Tony & Peter K cleaned the platform edge with a jet power spray to remove all the grime that had accumulated over time. Once this is dry, with sun predicted over the next 2 days, hopefully the areas outside of the station canopy can also receive their coat of white paint.

The Shop

Peter Q and team brought the dismantled building from its storage area and started to reassemble the base and sides. Priorities right, first though, a cuppa!

Black Board

In this photo Neal was putting up a black board for the Station Master to display his notes. (Back at school)??

The BAG Team will be back on Monday trying finish all that's required before the Opening for Public Trains on Good Friday.

Vic. (No 3 of the Blog Team)


  1. The white line does look better where painted. Don't forget that the ramps edges are left UNPAINTED.
    Despite some comments, I think that the shop will look alright in the place you have allocated for it. Might need some paint on it to make it fit in though.
    Regards, Paul.

  2. So, gentlemen. The garden shed is being rebuilt on Platform One, presumably with the necessary cladding and painting to give it the appearance of a station building circa 1904.

    We shall have to wait and see, won't we ?

    Peter H.Wright

    1. Odd isn't it? Wickes shed next to a masterpiece. Someone must love that bric a brac!

    2. Perhaps if painted suitably the garden shed will blend in

    3. The "necessary cladding and painting" as you put it, would probably use up any profits that the sales shed would make. I guess you could always give them a hand though if you're in the area? Presumably the shed is a temporary fixture or is it? In any event, I was most impressed, to say the least, when I visited on one of the specials last Thursday. When you see it for real, I'm sure your impression will be the same, even though the station is far from finished of course.

  3. As I read the latest installment, I thought the garden shed could do with a lick of paint, and I must comment about it. Then I discovered Peter & Paul ( but not Mary )had beaten me to it! Seriously, make that 3 votes for paint!!!!! Hope you get it ( and the refreshment room )sorted before I visit in May and June.
    Kind regards,
    Neil Shepherd

  4. Great to see the progress.

  5. I have to say it's a bit worrying to see that the process of cluttering Broadway with sheds, shacks and shanties has already started.

    Toddington seems to accumulate more sheds every year, which does rather compromise what is our only substantially original station. Unfortunately, it seems the march of the sheds is unstoppable. But at least we could keep Broadway free of a Toddington-style encroaching shanty town - can't we?
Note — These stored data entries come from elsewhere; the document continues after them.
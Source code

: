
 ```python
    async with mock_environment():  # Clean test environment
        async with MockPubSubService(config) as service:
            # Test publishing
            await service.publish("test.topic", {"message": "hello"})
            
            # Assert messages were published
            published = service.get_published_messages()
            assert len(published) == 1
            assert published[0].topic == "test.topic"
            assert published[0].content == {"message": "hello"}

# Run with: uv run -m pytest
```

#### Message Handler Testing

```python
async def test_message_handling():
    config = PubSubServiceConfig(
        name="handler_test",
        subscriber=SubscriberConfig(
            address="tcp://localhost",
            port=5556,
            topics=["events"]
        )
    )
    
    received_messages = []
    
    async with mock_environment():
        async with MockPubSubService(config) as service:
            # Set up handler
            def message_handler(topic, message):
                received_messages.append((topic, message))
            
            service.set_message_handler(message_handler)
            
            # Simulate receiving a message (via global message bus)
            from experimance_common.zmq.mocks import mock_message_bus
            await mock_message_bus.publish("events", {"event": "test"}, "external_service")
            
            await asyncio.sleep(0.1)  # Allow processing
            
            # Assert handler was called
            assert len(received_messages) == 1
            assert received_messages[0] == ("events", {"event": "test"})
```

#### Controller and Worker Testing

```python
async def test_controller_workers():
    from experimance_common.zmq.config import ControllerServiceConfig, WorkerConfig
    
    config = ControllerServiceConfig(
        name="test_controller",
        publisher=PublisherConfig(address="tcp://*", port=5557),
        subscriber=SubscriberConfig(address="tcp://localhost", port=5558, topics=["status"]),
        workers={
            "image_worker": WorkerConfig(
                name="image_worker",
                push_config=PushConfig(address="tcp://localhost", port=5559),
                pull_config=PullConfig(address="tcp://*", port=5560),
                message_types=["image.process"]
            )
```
    After taking such trouble (and, occasionally, going through a certain amount of stress) to build the wonderful evocation of Broadway as it was in 1904, why spoil it now by letting the sheds in?

    I know what you're going to say. It's only one shed - it won't make much difference.

    The trouble is, I don't think it'll stay as one shed. Next it'll be two sheds, three sheds, sheds in the car park, sheds on the platforms. Maybe we'll end up with Portakabins and storage containers plonked down here and there (that process has already started, of course - Broadway already has its first two containers...)

    I would be reassured to know that the shed is merely temporary, pending a permanent location for the bric-a-brac shop (or whatever is going in it).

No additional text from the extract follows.